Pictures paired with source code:
Segment Open

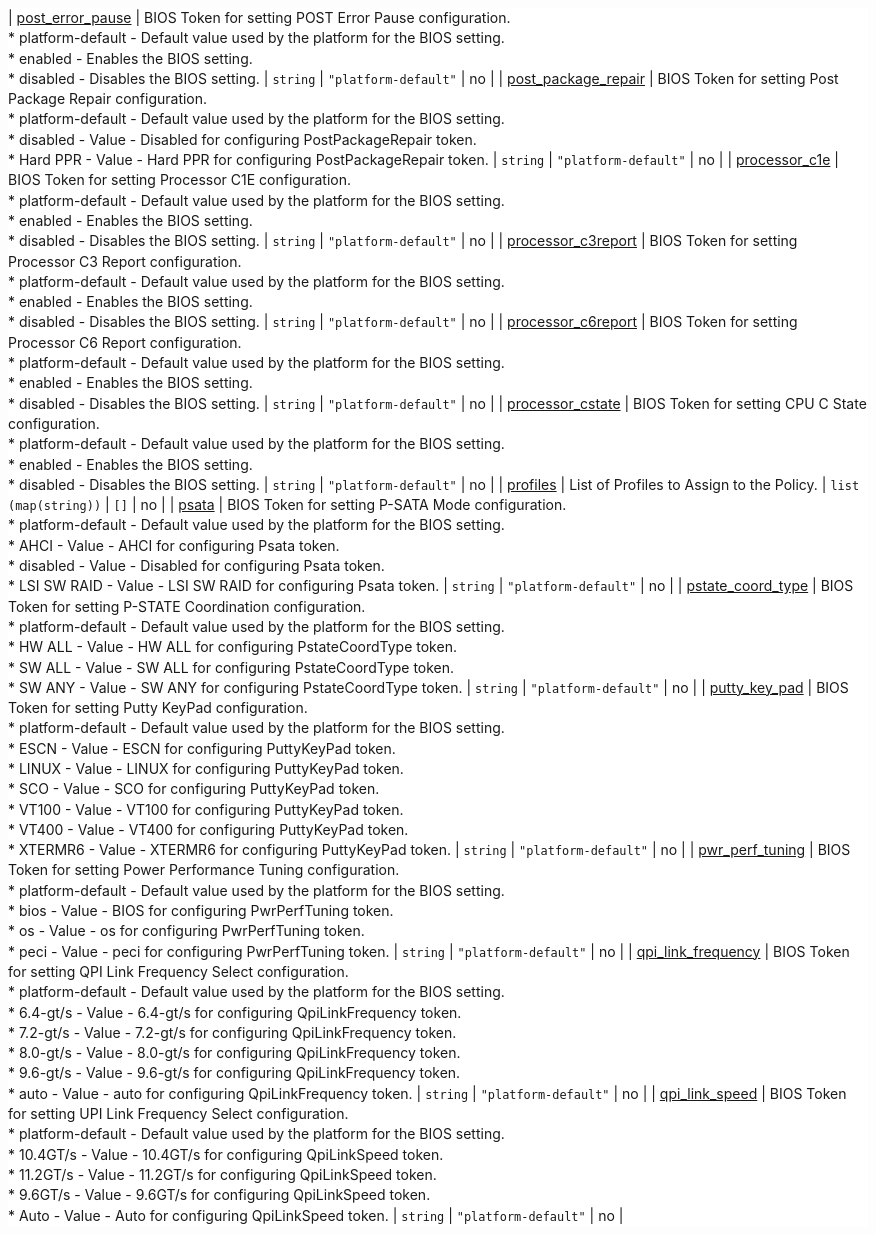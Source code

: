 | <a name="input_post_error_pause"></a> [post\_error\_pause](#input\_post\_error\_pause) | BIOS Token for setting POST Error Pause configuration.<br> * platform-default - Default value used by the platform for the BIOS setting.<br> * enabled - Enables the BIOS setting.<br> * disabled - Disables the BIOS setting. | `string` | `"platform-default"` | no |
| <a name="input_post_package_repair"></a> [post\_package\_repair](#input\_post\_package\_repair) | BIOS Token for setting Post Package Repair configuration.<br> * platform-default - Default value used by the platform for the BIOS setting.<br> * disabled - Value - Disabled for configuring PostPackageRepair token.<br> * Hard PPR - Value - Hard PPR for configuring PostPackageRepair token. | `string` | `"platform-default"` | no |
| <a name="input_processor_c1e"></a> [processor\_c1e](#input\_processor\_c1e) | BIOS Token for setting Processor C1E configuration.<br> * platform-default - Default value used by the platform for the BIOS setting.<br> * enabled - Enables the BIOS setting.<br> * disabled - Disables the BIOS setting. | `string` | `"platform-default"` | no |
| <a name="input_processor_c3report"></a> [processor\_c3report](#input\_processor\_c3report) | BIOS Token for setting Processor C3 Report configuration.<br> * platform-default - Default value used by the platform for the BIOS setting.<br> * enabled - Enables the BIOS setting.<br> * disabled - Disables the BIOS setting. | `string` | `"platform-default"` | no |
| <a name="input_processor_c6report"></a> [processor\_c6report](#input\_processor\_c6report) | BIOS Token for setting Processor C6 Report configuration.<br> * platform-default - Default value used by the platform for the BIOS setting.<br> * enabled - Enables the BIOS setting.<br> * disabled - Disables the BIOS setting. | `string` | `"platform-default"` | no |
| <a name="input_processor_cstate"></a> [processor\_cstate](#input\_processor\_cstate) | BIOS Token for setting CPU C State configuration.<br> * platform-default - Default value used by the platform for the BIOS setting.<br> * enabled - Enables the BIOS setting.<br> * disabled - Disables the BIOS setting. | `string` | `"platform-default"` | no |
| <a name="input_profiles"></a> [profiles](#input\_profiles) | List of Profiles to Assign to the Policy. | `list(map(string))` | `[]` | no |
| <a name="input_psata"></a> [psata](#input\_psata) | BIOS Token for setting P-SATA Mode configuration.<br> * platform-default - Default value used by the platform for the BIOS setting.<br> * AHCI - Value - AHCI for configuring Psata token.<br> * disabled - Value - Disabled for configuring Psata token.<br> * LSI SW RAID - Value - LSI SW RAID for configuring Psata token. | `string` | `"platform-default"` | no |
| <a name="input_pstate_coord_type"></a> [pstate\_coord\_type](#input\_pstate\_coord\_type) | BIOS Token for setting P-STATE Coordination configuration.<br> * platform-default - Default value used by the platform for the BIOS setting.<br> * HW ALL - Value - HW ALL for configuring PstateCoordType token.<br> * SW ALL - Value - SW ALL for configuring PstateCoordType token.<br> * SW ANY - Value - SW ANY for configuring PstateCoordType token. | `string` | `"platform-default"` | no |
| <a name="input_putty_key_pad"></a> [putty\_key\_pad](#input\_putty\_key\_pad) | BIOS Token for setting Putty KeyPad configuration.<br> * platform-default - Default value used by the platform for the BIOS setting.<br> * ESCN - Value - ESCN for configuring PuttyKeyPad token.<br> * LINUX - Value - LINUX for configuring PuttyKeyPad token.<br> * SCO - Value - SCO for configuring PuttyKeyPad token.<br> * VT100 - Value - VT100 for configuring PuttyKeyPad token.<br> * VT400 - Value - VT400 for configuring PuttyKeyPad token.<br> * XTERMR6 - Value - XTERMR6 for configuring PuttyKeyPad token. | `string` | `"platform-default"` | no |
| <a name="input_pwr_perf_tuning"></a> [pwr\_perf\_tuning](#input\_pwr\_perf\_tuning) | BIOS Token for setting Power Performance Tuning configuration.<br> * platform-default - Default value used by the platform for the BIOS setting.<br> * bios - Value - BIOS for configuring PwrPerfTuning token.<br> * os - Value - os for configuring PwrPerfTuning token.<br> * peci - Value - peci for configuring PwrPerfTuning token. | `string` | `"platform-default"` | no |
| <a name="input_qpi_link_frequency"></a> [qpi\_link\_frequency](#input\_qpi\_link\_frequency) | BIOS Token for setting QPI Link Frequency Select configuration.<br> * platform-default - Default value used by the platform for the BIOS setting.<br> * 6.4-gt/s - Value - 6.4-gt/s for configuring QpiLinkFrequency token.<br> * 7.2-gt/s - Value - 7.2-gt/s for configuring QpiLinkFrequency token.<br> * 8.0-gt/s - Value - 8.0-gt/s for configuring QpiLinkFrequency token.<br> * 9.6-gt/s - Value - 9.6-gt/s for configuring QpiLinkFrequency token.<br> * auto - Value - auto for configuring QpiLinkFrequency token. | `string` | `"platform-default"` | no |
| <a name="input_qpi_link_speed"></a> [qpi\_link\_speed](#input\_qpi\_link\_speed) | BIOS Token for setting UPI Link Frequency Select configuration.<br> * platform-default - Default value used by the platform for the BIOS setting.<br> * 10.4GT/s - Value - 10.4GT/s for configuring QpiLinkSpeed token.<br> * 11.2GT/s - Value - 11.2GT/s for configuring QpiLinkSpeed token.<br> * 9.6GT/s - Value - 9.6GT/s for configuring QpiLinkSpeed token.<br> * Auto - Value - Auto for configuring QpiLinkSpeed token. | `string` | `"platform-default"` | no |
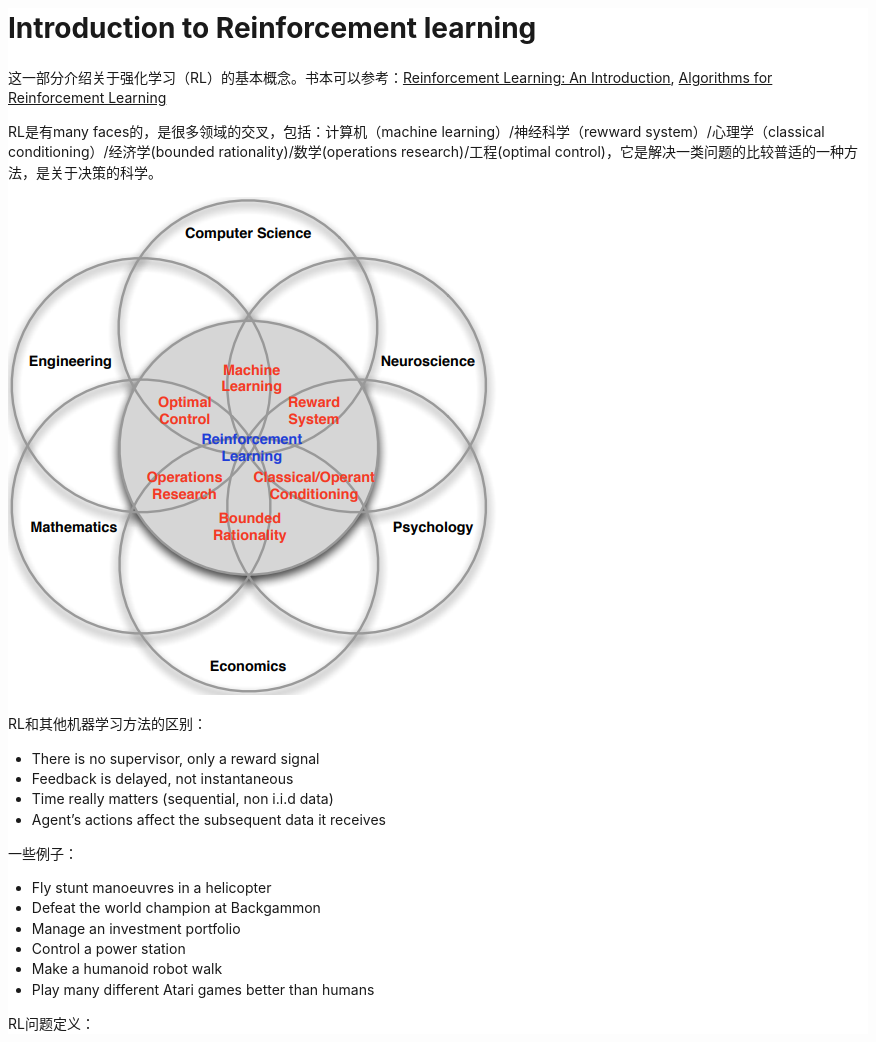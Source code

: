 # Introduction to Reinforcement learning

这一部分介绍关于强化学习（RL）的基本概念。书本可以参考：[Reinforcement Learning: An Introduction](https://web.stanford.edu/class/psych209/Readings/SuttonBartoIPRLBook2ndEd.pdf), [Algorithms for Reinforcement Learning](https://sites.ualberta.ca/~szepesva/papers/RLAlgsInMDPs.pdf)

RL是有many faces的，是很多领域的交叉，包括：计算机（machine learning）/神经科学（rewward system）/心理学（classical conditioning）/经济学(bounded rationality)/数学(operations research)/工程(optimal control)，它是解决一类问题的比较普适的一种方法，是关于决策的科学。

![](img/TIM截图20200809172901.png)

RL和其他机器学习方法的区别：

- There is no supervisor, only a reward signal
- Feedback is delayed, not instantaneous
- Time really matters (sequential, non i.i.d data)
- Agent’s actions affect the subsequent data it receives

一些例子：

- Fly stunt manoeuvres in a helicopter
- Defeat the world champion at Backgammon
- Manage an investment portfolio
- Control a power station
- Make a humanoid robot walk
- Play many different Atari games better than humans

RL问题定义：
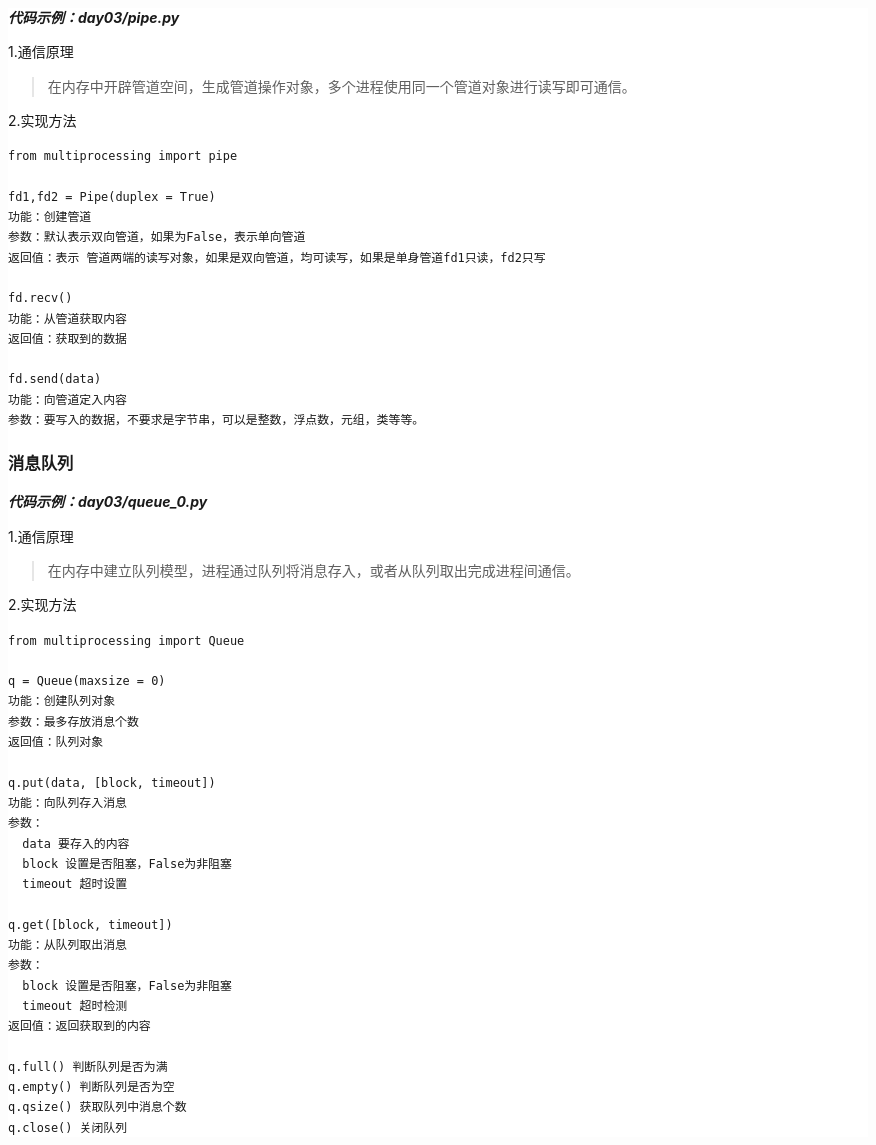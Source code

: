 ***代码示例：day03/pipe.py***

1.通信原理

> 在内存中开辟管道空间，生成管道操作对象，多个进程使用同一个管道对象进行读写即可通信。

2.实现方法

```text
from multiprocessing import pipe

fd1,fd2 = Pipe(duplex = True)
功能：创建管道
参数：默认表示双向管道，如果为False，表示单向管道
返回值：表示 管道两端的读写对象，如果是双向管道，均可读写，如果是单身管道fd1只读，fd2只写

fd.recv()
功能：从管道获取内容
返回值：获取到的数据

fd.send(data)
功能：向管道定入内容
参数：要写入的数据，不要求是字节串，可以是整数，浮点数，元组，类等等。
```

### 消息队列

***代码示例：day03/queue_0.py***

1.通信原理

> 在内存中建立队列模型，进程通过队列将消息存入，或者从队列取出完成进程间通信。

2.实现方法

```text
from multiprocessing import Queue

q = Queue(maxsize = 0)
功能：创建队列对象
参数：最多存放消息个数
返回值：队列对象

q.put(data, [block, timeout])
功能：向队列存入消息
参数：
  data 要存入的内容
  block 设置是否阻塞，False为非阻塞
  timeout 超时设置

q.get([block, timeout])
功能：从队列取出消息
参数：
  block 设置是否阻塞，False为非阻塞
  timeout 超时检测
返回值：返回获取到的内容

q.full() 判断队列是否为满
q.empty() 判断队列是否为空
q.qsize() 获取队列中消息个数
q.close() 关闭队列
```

Segment Closed

ASSIGNMENT: Print all of the records shown above exactly, leaving out each picture.

PROBLEM SOLUTION:
Source code

: | <a name="input_post_error_pause"></a> [post\_error\_pause](#input\_post\_error\_pause) | BIOS Token for setting POST Error Pause configuration.<br> * platform-default - Default value used by the platform for the BIOS setting.<br> * enabled - Enables the BIOS setting.<br> * disabled - Disables the BIOS setting. | `string` | `"platform-default"` | no |
| <a name="input_post_package_repair"></a> [post\_package\_repair](#input\_post\_package\_repair) | BIOS Token for setting Post Package Repair configuration.<br> * platform-default - Default value used by the platform for the BIOS setting.<br> * disabled - Value - Disabled for configuring PostPackageRepair token.<br> * Hard PPR - Value - Hard PPR for configuring PostPackageRepair token. | `string` | `"platform-default"` | no |
| <a name="input_processor_c1e"></a> [processor\_c1e](#input\_processor\_c1e) | BIOS Token for setting Processor C1E configuration.<br> * platform-default - Default value used by the platform for the BIOS setting.<br> * enabled - Enables the BIOS setting.<br> * disabled - Disables the BIOS setting. | `string` | `"platform-default"` | no |
| <a name="input_processor_c3report"></a> [processor\_c3report](#input\_processor\_c3report) | BIOS Token for setting Processor C3 Report configuration.<br> * platform-default - Default value used by the platform for the BIOS setting.<br> * enabled - Enables the BIOS setting.<br> * disabled - Disables the BIOS setting. | `string` | `"platform-default"` | no |
| <a name="input_processor_c6report"></a> [processor\_c6report](#input\_processor\_c6report) | BIOS Token for setting Processor C6 Report configuration.<br> * platform-default - Default value used by the platform for the BIOS setting.<br> * enabled - Enables the BIOS setting.<br> * disabled - Disables the BIOS setting. | `string` | `"platform-default"` | no |
| <a name="input_processor_cstate"></a> [processor\_cstate](#input\_processor\_cstate) | BIOS Token for setting CPU C State configuration.<br> * platform-default - Default value used by the platform for the BIOS setting.<br> * enabled - Enables the BIOS setting.<br> * disabled - Disables the BIOS setting. | `string` | `"platform-default"` | no |
| <a name="input_profiles"></a> [profiles](#input\_profiles) | List of Profiles to Assign to the Policy. | `list(map(string))` | `[]` | no |
| <a name="input_psata"></a> [psata](#input\_psata) | BIOS Token for setting P-SATA Mode configuration.<br> * platform-default - Default value used by the platform for the BIOS setting.<br> * AHCI - Value - AHCI for configuring Psata token.<br> * disabled - Value - Disabled for configuring Psata token.<br> * LSI SW RAID - Value - LSI SW RAID for configuring Psata token. | `string` | `"platform-default"` | no |
| <a name="input_pstate_coord_type"></a> [pstate\_coord\_type](#input\_pstate\_coord\_type) | BIOS Token for setting P-STATE Coordination configuration.<br> * platform-default - Default value used by the platform for the BIOS setting.<br> * HW ALL - Value - HW ALL for configuring PstateCoordType token.<br> * SW ALL - Value - SW ALL for configuring PstateCoordType token.<br> * SW ANY - Value - SW ANY for configuring PstateCoordType token. | `string` | `"platform-default"` | no |
| <a name="input_putty_key_pad"></a> [putty\_key\_pad](#input\_putty\_key\_pad) | BIOS Token for setting Putty KeyPad configuration.<br> * platform-default - Default value used by the platform for the BIOS setting.<br> * ESCN - Value - ESCN for configuring PuttyKeyPad token.<br> * LINUX - Value - LINUX for configuring PuttyKeyPad token.<br> * SCO - Value - SCO for configuring PuttyKeyPad token.<br> * VT100 - Value - VT100 for configuring PuttyKeyPad token.<br> * VT400 - Value - VT400 for configuring PuttyKeyPad token.<br> * XTERMR6 - Value - XTERMR6 for configuring PuttyKeyPad token. | `string` | `"platform-default"` | no |
| <a name="input_pwr_perf_tuning"></a> [pwr\_perf\_tuning](#input\_pwr\_perf\_tuning) | BIOS Token for setting Power Performance Tuning configuration.<br> * platform-default - Default value used by the platform for the BIOS setting.<br> * bios - Value - BIOS for configuring PwrPerfTuning token.<br> * os - Value - os for configuring PwrPerfTuning token.<br> * peci - Value - peci for configuring PwrPerfTuning token. | `string` | `"platform-default"` | no |
| <a name="input_qpi_link_frequency"></a> [qpi\_link\_frequency](#input\_qpi\_link\_frequency) | BIOS Token for setting QPI Link Frequency Select configuration.<br> * platform-default - Default value used by the platform for the BIOS setting.<br> * 6.4-gt/s - Value - 6.4-gt/s for configuring QpiLinkFrequency token.<br> * 7.2-gt/s - Value - 7.2-gt/s for configuring QpiLinkFrequency token.<br> * 8.0-gt/s - Value - 8.0-gt/s for configuring QpiLinkFrequency token.<br> * 9.6-gt/s - Value - 9.6-gt/s for configuring QpiLinkFrequency token.<br> * auto - Value - auto for configuring QpiLinkFrequency token. | `string` | `"platform-default"` | no |
| <a name="input_qpi_link_speed"></a> [qpi\_link\_speed](#input\_qpi\_link\_speed) | BIOS Token for setting UPI Link Frequency Select configuration.<br> * platform-default - Default value used by the platform for the BIOS setting.<br> * 10.4GT/s - Value - 10.4GT/s for configuring QpiLinkSpeed token.<br> * 11.2GT/s - Value - 11.2GT/s for configuring QpiLinkSpeed token.<br> * 9.6GT/s - Value - 9.6GT/s for configuring QpiLinkSpeed token.<br> * Auto - Value - Auto for configuring QpiLinkSpeed token. | `string` | `"platform-default"` | no |
Source code

: # Introduction to Reinforcement learning

这一部分介绍关于强化学习（RL）的基本概念。书本可以参考：[Reinforcement Learning: An Introduction](https://web.stanford.edu/class/psych209/Readings/SuttonBartoIPRLBook2ndEd.pdf), [Algorithms for Reinforcement Learning](https://sites.ualberta.ca/~szepesva/papers/RLAlgsInMDPs.pdf)

RL是有many faces的，是很多领域的交叉，包括：计算机（machine learning）/神经科学（rewward system）/心理学（classical conditioning）/经济学(bounded rationality)/数学(operations research)/工程(optimal control)，它是解决一类问题的比较普适的一种方法，是关于决策的科学。

![](img/TIM截图20200809172901.png)

RL和其他机器学习方法的区别：

- There is no supervisor, only a reward signal
- Feedback is delayed, not instantaneous
- Time really matters (sequential, non i.i.d data)
- Agent’s actions affect the subsequent data it receives

一些例子：

- Fly stunt manoeuvres in a helicopter
- Defeat the world champion at Backgammon
- Manage an investment portfolio
- Control a power station
- Make a humanoid robot walk
- Play many different Atari games better than humans

RL问题定义：
Source code

: ***代码示例：day03/pipe.py***

1.通信原理

> 在内存中开辟管道空间，生成管道操作对象，多个进程使用同一个管道对象进行读写即可通信。

2.实现方法

```text
from multiprocessing import pipe

fd1,fd2 = Pipe(duplex = True)
功能：创建管道
参数：默认表示双向管道，如果为False，表示单向管道
返回值：表示 管道两端的读写对象，如果是双向管道，均可读写，如果是单身管道fd1只读，fd2只写

fd.recv()
功能：从管道获取内容
返回值：获取到的数据

fd.send(data)
功能：向管道定入内容
参数：要写入的数据，不要求是字节串，可以是整数，浮点数，元组，类等等。
```

### 消息队列

***代码示例：day03/queue_0.py***

1.通信原理

> 在内存中建立队列模型，进程通过队列将消息存入，或者从队列取出完成进程间通信。

2.实现方法

```text
from multiprocessing import Queue

q = Queue(maxsize = 0)
功能：创建队列对象
参数：最多存放消息个数
返回值：队列对象

q.put(data, [block, timeout])
功能：向队列存入消息
参数：
  data 要存入的内容
  block 设置是否阻塞，False为非阻塞
  timeout 超时设置

q.get([block, timeout])
功能：从队列取出消息
参数：
  block 设置是否阻塞，False为非阻塞
  timeout 超时检测
返回值：返回获取到的内容

q.full() 判断队列是否为满
q.empty() 判断队列是否为空
q.qsize() 获取队列中消息个数
q.close() 关闭队列
```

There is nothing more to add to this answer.